Erasmusgebouw
Erasmusgebouw

Vooruitzichten universiteit leiden tot heroverweging campusplan: pauzeknop voor de nieuwe huisvesting FFTR en FdL

De Radboud Universiteit moet de komende jaren rekening houden met een aanzienlijk minder gunstig financieel perspectief. Oorzaak is in de eerste plaats dat universiteiten minder inkomsten krijgen, doordat de overheid minder universitaire studenten verwacht. Dat kan voor de Radboud Universiteit leiden tot een structureel negatief resultaat van vele miljoenen. Daarnaast zijn er stijgende kosten, onder meer de salarissen. Tenslotte zijn ook de overige uitgaven, waaronder de voorziene bouwuitgaven van het campusplan uit 2022 sterk gestegen. Dit alles vraagt om heroverweging van uitgaven. 

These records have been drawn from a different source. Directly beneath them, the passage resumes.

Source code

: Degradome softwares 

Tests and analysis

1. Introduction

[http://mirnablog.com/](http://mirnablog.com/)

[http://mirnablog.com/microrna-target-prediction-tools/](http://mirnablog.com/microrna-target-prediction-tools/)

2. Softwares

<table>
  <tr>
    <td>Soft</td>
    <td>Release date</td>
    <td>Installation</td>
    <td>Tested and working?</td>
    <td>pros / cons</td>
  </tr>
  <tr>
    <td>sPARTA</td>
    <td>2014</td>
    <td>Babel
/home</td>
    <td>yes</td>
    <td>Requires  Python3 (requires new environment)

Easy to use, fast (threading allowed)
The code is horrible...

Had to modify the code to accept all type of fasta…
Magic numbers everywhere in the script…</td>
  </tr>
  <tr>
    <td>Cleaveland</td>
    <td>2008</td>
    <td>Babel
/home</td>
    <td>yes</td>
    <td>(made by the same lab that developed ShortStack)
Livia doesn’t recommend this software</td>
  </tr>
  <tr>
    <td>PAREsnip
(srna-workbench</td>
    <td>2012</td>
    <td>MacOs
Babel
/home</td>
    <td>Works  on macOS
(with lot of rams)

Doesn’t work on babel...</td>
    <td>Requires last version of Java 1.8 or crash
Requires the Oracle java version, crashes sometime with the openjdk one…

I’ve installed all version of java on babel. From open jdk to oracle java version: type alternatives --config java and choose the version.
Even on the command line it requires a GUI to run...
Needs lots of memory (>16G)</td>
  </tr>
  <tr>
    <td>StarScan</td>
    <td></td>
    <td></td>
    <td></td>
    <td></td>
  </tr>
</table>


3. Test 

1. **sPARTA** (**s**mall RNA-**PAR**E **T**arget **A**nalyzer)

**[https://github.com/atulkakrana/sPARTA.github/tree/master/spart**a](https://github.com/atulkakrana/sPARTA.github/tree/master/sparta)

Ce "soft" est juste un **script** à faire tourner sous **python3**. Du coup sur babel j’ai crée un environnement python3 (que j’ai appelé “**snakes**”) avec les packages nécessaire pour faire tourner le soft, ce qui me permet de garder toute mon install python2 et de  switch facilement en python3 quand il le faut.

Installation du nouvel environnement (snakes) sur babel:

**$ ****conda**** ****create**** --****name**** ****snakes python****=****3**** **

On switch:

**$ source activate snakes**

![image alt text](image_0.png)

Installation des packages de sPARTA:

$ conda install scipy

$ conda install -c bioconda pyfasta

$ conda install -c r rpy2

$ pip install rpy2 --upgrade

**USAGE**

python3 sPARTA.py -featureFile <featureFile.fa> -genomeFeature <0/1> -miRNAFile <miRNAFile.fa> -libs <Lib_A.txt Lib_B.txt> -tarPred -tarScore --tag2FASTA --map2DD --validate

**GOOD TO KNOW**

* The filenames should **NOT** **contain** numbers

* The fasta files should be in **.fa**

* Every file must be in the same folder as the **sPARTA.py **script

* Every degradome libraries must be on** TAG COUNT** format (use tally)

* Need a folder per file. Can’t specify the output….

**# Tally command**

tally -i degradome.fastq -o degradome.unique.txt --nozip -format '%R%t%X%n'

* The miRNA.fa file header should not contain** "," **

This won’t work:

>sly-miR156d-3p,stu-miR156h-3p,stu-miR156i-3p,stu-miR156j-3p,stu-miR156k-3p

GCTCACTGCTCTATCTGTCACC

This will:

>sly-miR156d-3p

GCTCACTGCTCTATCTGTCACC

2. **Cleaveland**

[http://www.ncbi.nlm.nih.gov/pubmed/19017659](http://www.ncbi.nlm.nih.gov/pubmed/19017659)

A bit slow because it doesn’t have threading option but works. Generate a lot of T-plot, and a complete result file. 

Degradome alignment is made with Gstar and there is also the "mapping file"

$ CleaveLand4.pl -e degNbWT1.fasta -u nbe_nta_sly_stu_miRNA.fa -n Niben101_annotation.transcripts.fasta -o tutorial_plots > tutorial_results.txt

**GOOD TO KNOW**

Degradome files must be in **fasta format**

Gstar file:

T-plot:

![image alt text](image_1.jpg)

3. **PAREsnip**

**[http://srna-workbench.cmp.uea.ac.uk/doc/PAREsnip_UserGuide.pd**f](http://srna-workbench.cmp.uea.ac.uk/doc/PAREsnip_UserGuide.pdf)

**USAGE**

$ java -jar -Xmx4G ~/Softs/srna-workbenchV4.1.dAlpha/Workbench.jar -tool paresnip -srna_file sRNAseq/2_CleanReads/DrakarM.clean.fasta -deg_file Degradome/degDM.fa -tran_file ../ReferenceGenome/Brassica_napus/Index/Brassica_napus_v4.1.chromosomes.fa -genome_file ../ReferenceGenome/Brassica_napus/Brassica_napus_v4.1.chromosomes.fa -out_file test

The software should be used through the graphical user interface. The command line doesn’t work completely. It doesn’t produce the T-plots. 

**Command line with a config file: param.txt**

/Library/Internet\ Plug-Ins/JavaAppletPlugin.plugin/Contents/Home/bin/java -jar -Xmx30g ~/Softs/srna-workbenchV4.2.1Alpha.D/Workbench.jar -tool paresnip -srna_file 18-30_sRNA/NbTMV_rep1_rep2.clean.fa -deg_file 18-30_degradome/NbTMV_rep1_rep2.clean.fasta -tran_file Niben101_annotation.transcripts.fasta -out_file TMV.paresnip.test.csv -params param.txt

Het college van bestuur wil uiteraard in de besteding van middelen zo veel mogelijk de prioriteit geven aan de uitvoering van onze primaire processen van onderwijs en onderzoek. Om dat ook in de toekomst te kunnen doen last het college van bestuur een pauze in, in de uitvoering van het huidige campusplan, waarin de bouw- en renovatieprojecten van de universiteit tot 2032 staan opgenomen, met een doorkijk naar 2040. Het eerste grote project uit dit plan dat zou worden uitgevoerd, is de nieuwe huisvesting voor de faculteit der filosofie, theologie en religiewetenschappen en de letterenfaculteit. Naar het zich nu laat aanzien zal dit project met minstens een jaar uitgesteld moeten worden. Het college verwacht in de eerste helft van 2025 meer duidelijkheid te kunnen geven over eventuele aanpassingen van het campusplan  

Niet alleen wat betreft het campusplan, ook ten aanzien van andere uitgaven zal de universiteit bezien hoe deze zo doelmatig mogelijk kunnen worden ingezet. Dit zal gezamenlijk met de faculteitsbesturen worden opgepakt. 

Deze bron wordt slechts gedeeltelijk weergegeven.